- Little Douglas
- Coordinates: 34°31′46″S 135°23′08″E﻿ / ﻿34.529516°S 135.385421°E
- Population: 8 (SAL 2021)
- Established: 15 October 2009
- Postcode(s): 5607
- Time zone: ACST (UTC+9:30)
- • Summer (DST): ACST (UTC+10:30)
- Location: 295 km (183 mi) west of Adelaide ; 42 km (26 mi) south-west of Cummins ;
- LGA(s): District Council of Lower Eyre Peninsula
- Region: Eyre Western
- County: Flinders
- State electorate(s): Flinders
- Federal division(s): Grey
| Mean max temp | Mean min temp | Annual rainfall |
| 21.3 °C 70 °F | 11.4 °C 53 °F | 394.6 mm 15.5 in |
Suburbs around Little Douglas:
| Coffin Bay (body of water) | Farm Beach Coulta | Coulta |
| Coffin Bay (body of water) | Little Douglas | Mount Dutton Bay Coffin Bay (body of water) |
| Coffin Bay (body of water) | Coffin Bay (body of water) | Coffin Bay (body of water) |
- Footnotes: Locations Adjoining localities

= Little Douglas, South Australia =

Little Douglas (previously Horse Peninsula) is a locality in the Australian state of South Australia located on the Eyre Peninsula in the state’s west overlooking the body of water known as Coffin Bay about 293 km west of the state capital of Adelaide and about 42 km south-west of the municipal seat of Cummins.

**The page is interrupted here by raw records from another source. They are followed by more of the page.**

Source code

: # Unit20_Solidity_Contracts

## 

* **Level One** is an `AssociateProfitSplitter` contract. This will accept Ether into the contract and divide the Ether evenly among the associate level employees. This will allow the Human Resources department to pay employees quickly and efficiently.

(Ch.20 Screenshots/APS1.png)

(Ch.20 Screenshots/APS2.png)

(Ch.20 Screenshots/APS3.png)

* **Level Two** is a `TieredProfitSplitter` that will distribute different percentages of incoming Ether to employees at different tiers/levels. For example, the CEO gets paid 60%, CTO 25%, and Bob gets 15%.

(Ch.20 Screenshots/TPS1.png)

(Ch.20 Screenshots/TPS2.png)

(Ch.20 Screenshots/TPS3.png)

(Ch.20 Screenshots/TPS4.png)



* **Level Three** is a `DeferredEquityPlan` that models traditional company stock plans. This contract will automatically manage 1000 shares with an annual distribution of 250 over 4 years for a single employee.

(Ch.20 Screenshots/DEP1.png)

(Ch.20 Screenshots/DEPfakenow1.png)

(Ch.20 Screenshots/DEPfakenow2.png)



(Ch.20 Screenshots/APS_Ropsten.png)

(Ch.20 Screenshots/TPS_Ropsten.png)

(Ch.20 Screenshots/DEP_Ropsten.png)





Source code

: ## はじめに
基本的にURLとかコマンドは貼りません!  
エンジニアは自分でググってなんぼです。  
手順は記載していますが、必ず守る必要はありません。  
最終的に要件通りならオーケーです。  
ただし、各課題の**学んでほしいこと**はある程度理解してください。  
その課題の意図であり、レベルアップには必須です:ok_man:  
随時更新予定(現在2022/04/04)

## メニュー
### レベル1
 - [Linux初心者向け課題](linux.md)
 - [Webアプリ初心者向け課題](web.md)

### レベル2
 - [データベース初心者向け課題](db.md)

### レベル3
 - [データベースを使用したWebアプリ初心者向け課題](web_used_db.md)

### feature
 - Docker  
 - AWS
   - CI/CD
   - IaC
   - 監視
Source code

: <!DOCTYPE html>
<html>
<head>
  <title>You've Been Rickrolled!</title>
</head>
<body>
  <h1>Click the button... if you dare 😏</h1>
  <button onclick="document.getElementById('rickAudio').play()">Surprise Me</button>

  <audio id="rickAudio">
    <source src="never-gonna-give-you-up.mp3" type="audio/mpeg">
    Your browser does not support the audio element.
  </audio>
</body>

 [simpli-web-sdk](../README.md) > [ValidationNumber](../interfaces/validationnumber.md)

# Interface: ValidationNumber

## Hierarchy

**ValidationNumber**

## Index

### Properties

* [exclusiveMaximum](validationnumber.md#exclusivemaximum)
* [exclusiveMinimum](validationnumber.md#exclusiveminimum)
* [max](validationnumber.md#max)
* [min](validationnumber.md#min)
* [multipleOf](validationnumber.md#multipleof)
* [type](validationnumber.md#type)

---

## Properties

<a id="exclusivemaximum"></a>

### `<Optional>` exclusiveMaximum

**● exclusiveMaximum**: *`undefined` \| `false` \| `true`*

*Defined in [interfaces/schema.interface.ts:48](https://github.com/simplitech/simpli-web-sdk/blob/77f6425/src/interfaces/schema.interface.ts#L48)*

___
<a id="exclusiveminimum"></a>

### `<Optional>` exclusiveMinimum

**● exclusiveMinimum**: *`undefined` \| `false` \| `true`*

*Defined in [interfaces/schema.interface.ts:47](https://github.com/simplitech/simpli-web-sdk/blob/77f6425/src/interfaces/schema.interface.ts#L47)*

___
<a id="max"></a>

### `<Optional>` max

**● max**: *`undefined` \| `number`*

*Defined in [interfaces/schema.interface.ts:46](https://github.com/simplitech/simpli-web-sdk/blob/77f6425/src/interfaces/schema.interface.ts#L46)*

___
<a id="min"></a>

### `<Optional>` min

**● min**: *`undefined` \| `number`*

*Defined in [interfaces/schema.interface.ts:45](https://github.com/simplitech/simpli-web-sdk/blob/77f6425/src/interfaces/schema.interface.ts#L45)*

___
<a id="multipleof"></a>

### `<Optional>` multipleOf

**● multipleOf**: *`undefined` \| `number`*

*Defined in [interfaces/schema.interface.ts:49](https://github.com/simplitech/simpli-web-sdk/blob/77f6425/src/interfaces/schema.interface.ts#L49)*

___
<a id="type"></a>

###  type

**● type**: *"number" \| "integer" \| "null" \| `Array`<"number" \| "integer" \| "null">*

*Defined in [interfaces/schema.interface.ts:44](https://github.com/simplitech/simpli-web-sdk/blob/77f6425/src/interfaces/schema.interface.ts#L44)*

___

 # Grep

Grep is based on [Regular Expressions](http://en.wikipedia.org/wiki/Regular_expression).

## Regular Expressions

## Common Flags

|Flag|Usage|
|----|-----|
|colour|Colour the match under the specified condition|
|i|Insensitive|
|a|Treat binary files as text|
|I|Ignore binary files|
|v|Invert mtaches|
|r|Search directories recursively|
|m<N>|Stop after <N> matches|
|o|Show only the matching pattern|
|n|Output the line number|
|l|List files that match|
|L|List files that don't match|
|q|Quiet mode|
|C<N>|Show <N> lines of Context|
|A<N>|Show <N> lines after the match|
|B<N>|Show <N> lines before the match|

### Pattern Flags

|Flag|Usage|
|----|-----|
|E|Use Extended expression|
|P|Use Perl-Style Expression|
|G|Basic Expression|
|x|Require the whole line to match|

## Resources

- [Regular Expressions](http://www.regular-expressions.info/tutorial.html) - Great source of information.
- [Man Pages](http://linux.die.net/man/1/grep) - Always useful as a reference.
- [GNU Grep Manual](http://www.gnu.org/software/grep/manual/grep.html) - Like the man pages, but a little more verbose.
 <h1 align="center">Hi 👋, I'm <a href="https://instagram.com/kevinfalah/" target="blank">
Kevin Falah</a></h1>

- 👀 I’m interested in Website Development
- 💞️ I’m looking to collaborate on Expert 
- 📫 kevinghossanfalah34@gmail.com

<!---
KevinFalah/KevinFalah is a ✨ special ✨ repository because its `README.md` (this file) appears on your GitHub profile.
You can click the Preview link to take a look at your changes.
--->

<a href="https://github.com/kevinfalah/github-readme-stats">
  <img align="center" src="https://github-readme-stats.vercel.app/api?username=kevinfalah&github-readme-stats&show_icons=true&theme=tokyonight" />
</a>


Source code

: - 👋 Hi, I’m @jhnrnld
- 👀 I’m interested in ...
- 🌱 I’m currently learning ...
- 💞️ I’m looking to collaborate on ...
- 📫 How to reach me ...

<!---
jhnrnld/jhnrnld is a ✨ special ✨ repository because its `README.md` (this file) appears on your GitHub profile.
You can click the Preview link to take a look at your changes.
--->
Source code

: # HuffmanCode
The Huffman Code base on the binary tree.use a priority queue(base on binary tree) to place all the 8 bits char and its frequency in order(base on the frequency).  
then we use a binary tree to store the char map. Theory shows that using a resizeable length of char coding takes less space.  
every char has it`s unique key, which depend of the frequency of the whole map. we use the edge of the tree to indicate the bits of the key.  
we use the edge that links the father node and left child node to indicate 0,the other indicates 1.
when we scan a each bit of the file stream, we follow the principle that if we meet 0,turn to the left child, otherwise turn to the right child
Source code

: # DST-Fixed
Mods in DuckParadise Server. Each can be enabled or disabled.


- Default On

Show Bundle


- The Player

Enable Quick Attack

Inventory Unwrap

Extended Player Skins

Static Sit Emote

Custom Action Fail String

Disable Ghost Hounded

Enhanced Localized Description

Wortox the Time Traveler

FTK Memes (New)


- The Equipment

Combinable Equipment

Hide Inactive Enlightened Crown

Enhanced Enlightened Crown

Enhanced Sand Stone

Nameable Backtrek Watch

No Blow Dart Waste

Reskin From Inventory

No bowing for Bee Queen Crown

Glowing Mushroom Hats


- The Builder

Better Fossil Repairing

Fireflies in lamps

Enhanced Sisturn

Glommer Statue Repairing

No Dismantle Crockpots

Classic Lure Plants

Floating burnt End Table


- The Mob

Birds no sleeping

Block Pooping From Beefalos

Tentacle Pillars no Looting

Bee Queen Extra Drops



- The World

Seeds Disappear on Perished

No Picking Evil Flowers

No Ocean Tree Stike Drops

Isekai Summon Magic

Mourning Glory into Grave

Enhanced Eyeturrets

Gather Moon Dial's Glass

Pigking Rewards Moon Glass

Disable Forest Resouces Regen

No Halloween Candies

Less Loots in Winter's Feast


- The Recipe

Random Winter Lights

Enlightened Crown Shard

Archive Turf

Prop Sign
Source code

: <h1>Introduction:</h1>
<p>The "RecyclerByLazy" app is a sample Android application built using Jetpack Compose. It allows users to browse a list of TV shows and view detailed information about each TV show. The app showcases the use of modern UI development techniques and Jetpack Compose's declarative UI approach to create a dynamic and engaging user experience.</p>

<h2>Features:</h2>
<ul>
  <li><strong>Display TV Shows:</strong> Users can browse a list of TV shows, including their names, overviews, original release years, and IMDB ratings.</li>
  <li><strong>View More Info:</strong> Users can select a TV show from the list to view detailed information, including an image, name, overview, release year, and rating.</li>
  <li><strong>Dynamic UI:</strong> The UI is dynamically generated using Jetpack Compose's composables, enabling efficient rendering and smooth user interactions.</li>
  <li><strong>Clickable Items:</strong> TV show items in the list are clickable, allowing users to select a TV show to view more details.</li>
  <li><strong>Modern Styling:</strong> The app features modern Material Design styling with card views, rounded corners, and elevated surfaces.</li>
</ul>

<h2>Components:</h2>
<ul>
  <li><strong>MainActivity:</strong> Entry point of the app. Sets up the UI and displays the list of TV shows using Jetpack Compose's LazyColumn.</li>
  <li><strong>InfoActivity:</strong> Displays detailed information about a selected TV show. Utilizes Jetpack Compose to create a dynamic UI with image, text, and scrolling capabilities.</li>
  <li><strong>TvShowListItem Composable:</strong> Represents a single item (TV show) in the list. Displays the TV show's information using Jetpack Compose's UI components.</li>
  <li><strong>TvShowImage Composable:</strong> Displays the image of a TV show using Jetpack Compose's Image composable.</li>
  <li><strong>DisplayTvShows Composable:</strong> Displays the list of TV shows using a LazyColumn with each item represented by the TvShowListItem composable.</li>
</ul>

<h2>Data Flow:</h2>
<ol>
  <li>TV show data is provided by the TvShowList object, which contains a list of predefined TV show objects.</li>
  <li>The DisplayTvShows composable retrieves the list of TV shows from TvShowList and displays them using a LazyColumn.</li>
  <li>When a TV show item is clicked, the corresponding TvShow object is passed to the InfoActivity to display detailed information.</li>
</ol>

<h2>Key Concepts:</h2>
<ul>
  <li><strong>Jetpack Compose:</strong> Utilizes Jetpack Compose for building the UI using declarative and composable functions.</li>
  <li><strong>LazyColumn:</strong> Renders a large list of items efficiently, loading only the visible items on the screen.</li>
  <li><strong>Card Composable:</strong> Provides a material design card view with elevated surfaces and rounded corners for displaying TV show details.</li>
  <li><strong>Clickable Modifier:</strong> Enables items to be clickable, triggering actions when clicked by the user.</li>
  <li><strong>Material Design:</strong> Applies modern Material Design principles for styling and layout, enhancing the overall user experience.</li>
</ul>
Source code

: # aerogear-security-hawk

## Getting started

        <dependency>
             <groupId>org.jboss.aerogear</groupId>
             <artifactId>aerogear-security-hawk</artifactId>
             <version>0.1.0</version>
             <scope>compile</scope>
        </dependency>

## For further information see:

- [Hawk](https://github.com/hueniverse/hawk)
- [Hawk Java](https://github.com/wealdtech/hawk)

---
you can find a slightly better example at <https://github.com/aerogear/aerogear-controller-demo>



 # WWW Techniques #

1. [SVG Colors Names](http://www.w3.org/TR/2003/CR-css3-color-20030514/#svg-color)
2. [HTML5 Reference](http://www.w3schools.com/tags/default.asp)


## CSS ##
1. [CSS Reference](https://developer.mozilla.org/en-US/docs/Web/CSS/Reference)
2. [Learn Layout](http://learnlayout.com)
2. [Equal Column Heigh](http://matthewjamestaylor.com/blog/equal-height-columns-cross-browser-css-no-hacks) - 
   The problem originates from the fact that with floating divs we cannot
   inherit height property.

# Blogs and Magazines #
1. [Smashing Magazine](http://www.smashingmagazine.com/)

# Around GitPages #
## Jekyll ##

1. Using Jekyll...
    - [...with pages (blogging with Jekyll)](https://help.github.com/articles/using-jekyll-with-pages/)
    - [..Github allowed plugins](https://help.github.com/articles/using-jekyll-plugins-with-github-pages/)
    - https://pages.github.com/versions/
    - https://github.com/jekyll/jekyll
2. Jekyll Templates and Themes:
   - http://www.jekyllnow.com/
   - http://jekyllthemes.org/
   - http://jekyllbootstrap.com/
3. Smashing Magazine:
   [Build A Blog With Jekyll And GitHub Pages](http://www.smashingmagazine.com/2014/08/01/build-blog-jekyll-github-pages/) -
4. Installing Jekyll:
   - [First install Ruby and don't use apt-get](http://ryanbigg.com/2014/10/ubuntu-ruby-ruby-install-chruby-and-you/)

Its boundaries were created on 16 October 2003 for the "long established name" of Horse Peninsula and which included the former Little Douglas Shack Site. On 15 October 2009, it was renamed as Little Douglas after the former shack site after a request from the District Council of Lower Eyre Peninsula to use "the well established local name of Little Douglas.”

Little Douglas occupies most of the Horse Peninsula, a peninsula which extends in a north-south direction within the Coffin Bay body of water dividing it into halves.

The locality contains a settlement consisting of permanent dwellings located on the south side of a tidal lagoon known as Little Douglas Bay. Its coastline south of Little Douglas Bay includes an unpatrolled swimming beach which is considered by the Surf Life Saving Australia to be ‘least hazardous’.

Land use within the locality consists of a ‘coastal conservation’ zone occupying most of the Horse Peninsula, an area in its centre zoned for ‘coastal settlement’ which has a desired character which encourages development involving low-rise detached dwellings, and land to the east of the settlement is zoned for ‘aquaculture’ for the provision of “land-based facilities for marine-based aquaculture farms” located within Coffin Bay.

Little Douglas is located within the federal division of Grey, the state electoral district of Flinders and the local government area of the District Council of Lower Eyre Peninsula.